先延ばし1
2020年は新型コロナへの対応のために夏休みも変則的になっており、宿題も地域や学校ごとに異なっていることでしょうが、通常は、1か月余りの夏休みがあり、長さに応じた宿題が出ます。それを、新学期にまとめて持っていきます。計画的に宿題ができる人はまれで、たいていは夏休みの終盤にまとめてやります。「こんなはずじゃなかったのに。」と言いながら。なんだかんだと理由を付け、そのうち、宿題のことも忘れて、どんどん先に延ばしてしまうのです。
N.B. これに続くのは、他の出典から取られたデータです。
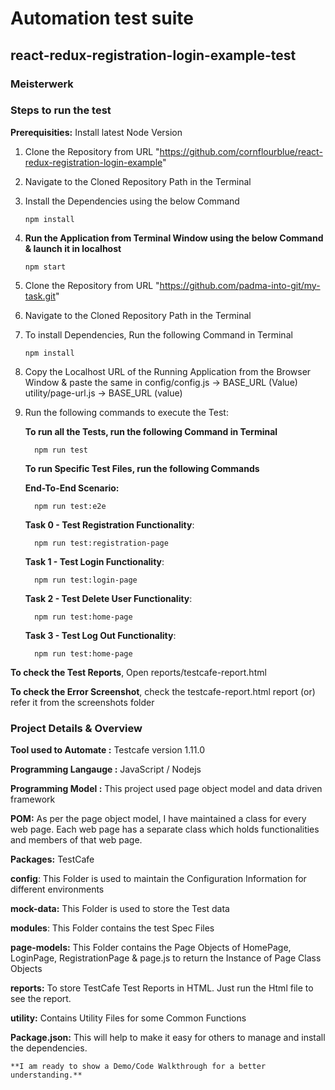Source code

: # Automation test suite

## react-redux-registration-login-example-test

### Meisterwerk

### Steps to run the test

**Prerequisities:** Install latest Node Version

1.  Clone the Repository from URL "https://github.com/cornflourblue/react-redux-registration-login-example"

2.  Navigate to the Cloned Repository Path in the Terminal

3.  Install the Dependencies using the below Command

        npm install

4.  **Run the Application from Terminal Window using the below Command & launch it in localhost**

        npm start

5.  Clone the Repository from URL "https://github.com/padma-into-git/my-task.git"

6.  Navigate to the Cloned Repository Path in the Terminal

7.  To install Dependencies, Run the following Command in Terminal

        npm install

8.  Copy the Localhost URL of the Running Application from the Browser Window & paste the same in
    config/config.js -> BASE_URL (Value)
    utility/page-url.js -> BASE_URL (value)

9.  Run the following commands to execute the Test:

    **To run all the Tests, run the following Command in Terminal**

          npm run test

    **To run Specific Test Files, run the following Commands**

    **End-To-End Scenario:**

          npm run test:e2e

    **Task 0 - Test Registration Functionality**:

          npm run test:registration-page

    **Task 1 - Test Login Functionality**:

          npm run test:login-page

    **Task 2 - Test Delete User Functionality**:

          npm run test:home-page

    **Task 3 - Test Log Out Functionality**:

          npm run test:home-page


**To check the Test Reports**, Open reports/testcafe-report.html

**To check the Error Screenshot**, check the testcafe-report.html report (or) refer it from the screenshots folder

### Project Details & Overview

**Tool used to Automate :** Testcafe version 1.11.0

**Programming Langauge :** JavaScript / Nodejs

**Programming Model :** This project used page object model and data driven framework

**POM:** As per the page object model, I have maintained a class for every web page. Each web page has a separate class which holds functionalities and members of that web page.

**Packages:** TestCafe

**config**: This Folder is used to maintain the Configuration Information for different environments

**mock-data:** This Folder is used to store the Test data

**modules**: This Folder contains the test Spec Files

**page-models:** This Folder contains the Page Objects of HomePage, LoginPage, RegistrationPage & page.js to return the Instance of Page Class Objects

**reports:** To store TestCafe Test Reports in HTML. Just run the Html file to see the report.

**utility:** Contains Utility Files for some Common Functions

**Package.json:** This will help to make it easy for others to manage and install the dependencies.

    **I am ready to show a Demo/Code Walkthrough for a better understanding.**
アリエリーも、そうしたヒトの性(さが)を承知して、実験を行いました。
12週間の学期中に、学生に対するレポートを三本提出させるのですが、その提出期限を以下の三つに分けて実験しました。
① 提出期限を自分で申し出て、それに間に合うように出す。
② 学期中の提出期限を設けない。
③ 4週ごとに1本提出することを強制する。
結果は以下の通りです。
① 自分で申し出る。 成績 中
② 途中の提出期限なし。 成績 下
③ 強制的に4週ごと。 成績 上
ということで、予想されたとおり、強制されれば早く出すが、期限が先だとやらずに放置するということが明らかとなりました。
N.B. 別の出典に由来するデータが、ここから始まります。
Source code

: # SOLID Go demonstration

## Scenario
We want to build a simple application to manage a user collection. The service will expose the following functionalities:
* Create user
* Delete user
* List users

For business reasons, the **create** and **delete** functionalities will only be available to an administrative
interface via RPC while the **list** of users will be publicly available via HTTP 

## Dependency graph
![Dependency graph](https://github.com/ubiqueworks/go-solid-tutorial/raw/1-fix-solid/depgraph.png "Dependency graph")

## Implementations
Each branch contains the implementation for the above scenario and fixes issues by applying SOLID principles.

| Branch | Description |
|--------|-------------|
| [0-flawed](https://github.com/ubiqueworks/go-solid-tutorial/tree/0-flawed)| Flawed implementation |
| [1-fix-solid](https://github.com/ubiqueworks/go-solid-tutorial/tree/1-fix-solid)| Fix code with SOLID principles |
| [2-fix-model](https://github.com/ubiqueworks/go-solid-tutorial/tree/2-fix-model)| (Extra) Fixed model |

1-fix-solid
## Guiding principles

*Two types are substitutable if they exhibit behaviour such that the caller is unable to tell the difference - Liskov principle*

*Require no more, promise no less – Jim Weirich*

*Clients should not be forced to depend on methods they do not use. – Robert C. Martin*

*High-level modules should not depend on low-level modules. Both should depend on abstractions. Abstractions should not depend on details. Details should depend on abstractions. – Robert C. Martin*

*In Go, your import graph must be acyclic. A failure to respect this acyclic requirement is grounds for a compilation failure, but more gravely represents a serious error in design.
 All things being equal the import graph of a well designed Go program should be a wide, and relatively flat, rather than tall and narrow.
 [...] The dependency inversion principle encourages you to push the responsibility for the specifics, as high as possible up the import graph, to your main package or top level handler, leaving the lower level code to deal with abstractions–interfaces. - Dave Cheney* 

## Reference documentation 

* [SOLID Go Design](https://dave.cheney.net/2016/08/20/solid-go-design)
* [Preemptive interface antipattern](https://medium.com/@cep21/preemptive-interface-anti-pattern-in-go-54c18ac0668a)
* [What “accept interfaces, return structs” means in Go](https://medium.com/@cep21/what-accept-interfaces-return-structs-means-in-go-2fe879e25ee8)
ここで、①の自分で決めることの意義はどこにあるのでしょうか。
このグループの中の一部が、足を引っ張ていることが分かりました。十分な間隔を空けない期限を申し出た学生たちです。それ以外は、強制的にやらされたのと同じくらいの結果を出すことができていたのです。
自分が先延ばししてしまいそうな課題は、いついつまでにやると決意表明することで、強制されるのと同じくらいの効果が期待できます。こうありたいという見通しに基づいて自分をコントロールすることができるようになるということです。
夏休みの宿題も、無理がない、現実的な範囲で、いつまでにこれこれ、その後何日で次、など、決めてしまい、それを親や友達に「やって見せる。」と公言することで、実現可能性が高まるということです。
今どきは、SNSという決意表明の手段もありますから、宿題の進行状況を日々更新するなどの手段を用いれば、一層実現可能性が高まるものと思います。